Introduction to The Blk Art Group

All of the members of the group were children of Caribbean migrants raised in the industrial landscape in and around the West Midlands. Their first exhibition, Black Art An’ Done, was held at Wolverhampton Art Gallery and focused on the concerns of the black community and racial prejudice. The group sought to empower black artists as well as encouraging young white artists to be more socially relevant in their practice. Working with a variety of mediums such as painting, installation, assemblage and sculpture they questioned Britain’s social, cultural and political legacies by appropriating, critiquing and reinventing past art.

Many of the artists associated with the Blk Art Group went on to participate in the British black arts movement.

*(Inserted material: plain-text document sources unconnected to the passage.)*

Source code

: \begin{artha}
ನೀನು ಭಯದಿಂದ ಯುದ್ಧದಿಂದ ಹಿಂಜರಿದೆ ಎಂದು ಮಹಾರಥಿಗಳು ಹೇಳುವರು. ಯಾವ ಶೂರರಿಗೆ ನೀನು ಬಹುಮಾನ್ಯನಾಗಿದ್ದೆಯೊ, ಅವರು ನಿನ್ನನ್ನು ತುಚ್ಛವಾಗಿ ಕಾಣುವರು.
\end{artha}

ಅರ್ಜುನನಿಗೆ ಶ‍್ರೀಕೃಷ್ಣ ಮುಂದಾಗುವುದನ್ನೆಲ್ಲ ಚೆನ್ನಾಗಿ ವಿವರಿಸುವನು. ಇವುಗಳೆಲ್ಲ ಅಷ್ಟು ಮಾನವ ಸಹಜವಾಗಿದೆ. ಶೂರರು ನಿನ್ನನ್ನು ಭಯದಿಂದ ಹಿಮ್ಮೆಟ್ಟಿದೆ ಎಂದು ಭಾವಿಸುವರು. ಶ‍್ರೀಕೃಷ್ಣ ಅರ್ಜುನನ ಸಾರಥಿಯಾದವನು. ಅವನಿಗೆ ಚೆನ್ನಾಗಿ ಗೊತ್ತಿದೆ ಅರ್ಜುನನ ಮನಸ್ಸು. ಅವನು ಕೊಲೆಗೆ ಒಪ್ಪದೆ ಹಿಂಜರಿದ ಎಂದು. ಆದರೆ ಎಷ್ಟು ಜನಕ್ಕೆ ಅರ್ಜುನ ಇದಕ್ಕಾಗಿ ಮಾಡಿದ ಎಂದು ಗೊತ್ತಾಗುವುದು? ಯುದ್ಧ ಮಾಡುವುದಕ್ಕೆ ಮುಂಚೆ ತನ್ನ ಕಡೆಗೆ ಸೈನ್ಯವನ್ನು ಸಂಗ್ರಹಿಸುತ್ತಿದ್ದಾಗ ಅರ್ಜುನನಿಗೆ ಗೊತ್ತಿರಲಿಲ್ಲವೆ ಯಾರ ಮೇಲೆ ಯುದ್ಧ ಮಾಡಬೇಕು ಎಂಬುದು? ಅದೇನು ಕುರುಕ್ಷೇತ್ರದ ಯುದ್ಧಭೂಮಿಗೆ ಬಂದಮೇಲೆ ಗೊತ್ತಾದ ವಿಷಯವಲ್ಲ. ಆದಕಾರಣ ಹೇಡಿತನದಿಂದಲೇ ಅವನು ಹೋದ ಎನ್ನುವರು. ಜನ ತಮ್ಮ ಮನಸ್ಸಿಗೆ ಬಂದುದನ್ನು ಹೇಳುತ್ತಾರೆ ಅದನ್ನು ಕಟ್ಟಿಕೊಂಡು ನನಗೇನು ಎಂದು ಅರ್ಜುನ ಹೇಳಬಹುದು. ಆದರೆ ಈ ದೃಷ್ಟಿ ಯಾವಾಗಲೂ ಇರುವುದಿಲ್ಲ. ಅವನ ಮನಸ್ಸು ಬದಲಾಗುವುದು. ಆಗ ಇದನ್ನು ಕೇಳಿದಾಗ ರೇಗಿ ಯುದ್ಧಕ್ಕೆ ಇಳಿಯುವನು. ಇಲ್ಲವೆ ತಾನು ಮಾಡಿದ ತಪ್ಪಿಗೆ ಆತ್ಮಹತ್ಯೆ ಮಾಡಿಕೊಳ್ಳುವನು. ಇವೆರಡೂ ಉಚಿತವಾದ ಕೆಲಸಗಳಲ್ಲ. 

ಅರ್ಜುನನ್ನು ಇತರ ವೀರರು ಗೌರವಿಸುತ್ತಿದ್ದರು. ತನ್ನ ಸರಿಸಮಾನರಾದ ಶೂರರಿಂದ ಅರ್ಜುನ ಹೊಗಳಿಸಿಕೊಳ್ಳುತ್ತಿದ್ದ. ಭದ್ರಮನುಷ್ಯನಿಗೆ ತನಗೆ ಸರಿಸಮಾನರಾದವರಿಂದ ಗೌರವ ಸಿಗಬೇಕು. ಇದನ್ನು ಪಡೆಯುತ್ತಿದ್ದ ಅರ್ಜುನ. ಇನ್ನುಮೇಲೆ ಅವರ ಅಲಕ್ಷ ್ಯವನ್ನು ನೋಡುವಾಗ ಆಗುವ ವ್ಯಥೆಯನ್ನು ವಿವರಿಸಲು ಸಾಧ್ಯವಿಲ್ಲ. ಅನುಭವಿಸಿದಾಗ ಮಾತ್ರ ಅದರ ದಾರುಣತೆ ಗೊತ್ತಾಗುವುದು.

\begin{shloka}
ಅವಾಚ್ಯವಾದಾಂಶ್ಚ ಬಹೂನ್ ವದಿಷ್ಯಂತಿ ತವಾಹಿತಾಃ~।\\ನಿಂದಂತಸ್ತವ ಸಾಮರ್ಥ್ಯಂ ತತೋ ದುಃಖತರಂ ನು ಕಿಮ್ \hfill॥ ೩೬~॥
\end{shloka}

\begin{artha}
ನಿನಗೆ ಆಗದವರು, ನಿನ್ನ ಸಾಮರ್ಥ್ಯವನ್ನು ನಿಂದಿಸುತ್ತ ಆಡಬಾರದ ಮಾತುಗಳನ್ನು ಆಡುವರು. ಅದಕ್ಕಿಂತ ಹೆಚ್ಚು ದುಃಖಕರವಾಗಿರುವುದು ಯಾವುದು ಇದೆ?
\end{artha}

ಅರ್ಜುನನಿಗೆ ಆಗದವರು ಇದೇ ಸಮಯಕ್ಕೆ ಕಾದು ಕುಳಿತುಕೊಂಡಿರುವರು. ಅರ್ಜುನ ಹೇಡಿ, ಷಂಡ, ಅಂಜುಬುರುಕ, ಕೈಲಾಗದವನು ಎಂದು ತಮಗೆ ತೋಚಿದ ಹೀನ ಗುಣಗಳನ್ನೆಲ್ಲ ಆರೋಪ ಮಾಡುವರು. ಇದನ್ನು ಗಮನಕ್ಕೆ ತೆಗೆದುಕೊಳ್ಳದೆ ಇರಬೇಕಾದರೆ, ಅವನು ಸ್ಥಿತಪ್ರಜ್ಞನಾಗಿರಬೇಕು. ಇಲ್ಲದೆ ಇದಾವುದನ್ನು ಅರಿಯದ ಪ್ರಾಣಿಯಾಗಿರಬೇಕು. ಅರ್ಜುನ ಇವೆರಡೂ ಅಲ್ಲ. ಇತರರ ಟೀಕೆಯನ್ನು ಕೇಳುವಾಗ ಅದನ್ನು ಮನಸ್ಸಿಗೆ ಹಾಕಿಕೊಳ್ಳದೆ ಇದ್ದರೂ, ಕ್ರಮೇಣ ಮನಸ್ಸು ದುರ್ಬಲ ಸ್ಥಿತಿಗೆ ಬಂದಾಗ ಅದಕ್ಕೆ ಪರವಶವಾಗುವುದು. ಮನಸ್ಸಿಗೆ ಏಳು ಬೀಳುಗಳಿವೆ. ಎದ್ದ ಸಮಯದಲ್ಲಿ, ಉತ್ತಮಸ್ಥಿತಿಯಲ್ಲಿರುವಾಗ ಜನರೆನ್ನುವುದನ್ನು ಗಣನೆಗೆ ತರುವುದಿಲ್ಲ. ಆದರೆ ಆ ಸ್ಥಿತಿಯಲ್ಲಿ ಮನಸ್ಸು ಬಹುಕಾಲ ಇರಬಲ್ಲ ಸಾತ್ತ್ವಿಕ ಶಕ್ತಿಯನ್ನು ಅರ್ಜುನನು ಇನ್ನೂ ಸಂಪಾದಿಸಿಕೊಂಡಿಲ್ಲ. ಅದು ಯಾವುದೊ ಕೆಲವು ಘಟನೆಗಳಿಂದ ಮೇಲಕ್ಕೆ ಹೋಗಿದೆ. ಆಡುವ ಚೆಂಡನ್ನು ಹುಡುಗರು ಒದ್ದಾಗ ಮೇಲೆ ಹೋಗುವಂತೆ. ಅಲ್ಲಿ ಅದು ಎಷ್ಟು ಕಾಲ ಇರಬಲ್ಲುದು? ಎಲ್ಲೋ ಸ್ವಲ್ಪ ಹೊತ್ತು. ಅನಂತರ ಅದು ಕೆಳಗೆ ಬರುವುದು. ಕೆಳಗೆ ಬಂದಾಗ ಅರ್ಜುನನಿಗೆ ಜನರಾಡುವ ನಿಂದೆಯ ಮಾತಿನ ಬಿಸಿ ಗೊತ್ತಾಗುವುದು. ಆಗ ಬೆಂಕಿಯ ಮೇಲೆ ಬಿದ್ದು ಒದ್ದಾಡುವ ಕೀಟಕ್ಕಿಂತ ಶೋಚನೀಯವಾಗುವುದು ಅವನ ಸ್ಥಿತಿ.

Artists associated with the group include Eddie Chambers, Dominic Dawes, Lubaina Himid, Claudette Johnson, Wenda Leslie, Ian Palmer, Keith Piper, Donald Rodney, Marlene Smith.

In focus: Donald Rodney

Artist Donald Rodney appropriated images from mass media and popular culture to explore issues associated with history, representation, masculinity, racial identity and racism. He also questioned the legacy of museums and galleries: David Lawson explained in an interview in 2004 that Rodney once told him he would like to re-create Tate Britain out of sugar cubes – a material which had brought Britain prosperity at a human cost.

The key theme of Donald’s work was the social position of the black person in a predominantly white society…. He explored his own history and that of his family as immigrants to the UK in works like Land of Milk and Honey and In the House of My Father and he used his illness as a metaphor with which he expressed the marginalisation of the black and disabled.